Currently, packers voluntarily report prices two or three times a day. Any hogs purchased by 2 p.m. are included in the end of the day report and hogs sold after 2 p.m. aren’t being reported anywhere. That will change when the law goes into effect and the prior day report becomes mandatory.
The new prior day report will include actual prices from the previous day.
Any discrepancies between a packer’s current day report and the complete day’s report published the following day can lead to trouble. If USDA determines there is a pattern of significant difference between the two reports it can levy a fine of up to $10,000 against that packer depending on circumstances, according to Kenneth Clayton, associate administrator for AMS.
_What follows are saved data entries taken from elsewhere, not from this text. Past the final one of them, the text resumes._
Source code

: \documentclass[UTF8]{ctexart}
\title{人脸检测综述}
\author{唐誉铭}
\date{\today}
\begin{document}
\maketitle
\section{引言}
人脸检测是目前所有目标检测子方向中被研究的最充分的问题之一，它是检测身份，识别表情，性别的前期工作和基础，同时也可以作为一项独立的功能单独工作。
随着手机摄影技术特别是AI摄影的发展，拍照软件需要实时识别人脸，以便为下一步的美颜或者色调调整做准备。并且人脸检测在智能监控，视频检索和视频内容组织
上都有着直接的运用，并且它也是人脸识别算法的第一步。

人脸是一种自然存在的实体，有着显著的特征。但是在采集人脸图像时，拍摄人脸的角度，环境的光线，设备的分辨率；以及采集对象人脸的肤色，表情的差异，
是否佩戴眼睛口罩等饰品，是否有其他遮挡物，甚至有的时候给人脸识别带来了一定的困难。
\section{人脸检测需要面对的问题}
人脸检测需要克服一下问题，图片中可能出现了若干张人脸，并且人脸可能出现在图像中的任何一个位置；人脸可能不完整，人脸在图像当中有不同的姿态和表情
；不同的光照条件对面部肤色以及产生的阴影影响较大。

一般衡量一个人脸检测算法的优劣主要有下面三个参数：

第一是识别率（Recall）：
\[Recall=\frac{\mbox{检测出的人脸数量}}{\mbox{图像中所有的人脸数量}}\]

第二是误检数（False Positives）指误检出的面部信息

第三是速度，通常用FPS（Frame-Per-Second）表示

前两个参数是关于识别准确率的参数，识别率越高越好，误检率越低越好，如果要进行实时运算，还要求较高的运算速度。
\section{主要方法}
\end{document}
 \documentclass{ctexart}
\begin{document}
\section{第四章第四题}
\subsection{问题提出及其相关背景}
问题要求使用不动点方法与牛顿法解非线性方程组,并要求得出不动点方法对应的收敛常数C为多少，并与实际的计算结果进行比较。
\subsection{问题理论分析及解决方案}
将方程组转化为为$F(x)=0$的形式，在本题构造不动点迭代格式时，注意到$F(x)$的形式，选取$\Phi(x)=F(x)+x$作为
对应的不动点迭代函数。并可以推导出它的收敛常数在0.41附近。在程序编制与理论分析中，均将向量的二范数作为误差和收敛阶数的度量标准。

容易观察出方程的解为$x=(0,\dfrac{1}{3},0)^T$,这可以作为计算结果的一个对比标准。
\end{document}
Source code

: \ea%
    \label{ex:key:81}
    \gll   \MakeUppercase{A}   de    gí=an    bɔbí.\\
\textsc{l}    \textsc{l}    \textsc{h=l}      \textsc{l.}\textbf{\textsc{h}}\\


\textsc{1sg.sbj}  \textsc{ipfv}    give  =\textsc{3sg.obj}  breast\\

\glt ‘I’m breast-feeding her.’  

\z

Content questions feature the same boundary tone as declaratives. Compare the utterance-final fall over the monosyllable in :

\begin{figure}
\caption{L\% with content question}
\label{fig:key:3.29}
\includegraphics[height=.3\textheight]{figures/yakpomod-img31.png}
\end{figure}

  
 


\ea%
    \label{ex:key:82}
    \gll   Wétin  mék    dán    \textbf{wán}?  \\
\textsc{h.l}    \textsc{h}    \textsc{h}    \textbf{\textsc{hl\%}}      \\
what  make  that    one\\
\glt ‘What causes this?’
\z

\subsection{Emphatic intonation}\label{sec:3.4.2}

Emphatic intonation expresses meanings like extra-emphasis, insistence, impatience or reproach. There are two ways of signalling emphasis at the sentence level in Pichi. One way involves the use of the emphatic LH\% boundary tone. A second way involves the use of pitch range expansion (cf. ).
There will be a procedure for due process, allowing a packer to plead its case if needed. USDA also will have the power to assess injunctions and restraining orders against offending parties in some cases. The bill authorizes the Grain Inspection Packers and Stockyards Administration to establish a system of gathering information on current marketing contracts. This information will be compiled into a contract catalog, allowing you to see what contracts are available and who is offering them.
Packer-owned hogs must be reported separately from other market hogs. Slaughter numbers and carcass characteristics must be reported on those hogs, but not prices.
“That price is really immaterial to the performance of a vertically integrated system, and it could be used to manipulate the average prices for the hogs actuallytraded,” Meyer says.
For all other hog purchases, the rules require packers to report base prices, net prices and carcass characteristics. Showing both prices gives you a more complete market picture.
In addition, packers will have to report “non-carcass” premiums, like delivery time or load size, weekly by plant, so that you can identify which plant is offering what deals.
Another provision of the bill is that USDA will publish monthly Hogs and Pigs Reports in addition to the current quarterly report. The survey will be simplified to reduce the reporting burden and save funds.
Not everyone likes the new rules, however. The American Meat Institute, which represents packer interests, has opposed the bill.
“We believe USDA has extremely understated the costs of the program,” says Janet Riley, AMI’s vice president of public affairs. “USDA is saying that a plant can update its systems to transmit the data electronically for $750 to $1,000. We think the hardware costs alone will exceed that.”
Another problem AMI has with the bill is the cost inequality between large and small packers. Lawmakers admit that the process will be more costly for small packers. AMI says the bill will be 28 times more costly for the 12 smallest pork packers than the seven largest, and that is too wide a swing.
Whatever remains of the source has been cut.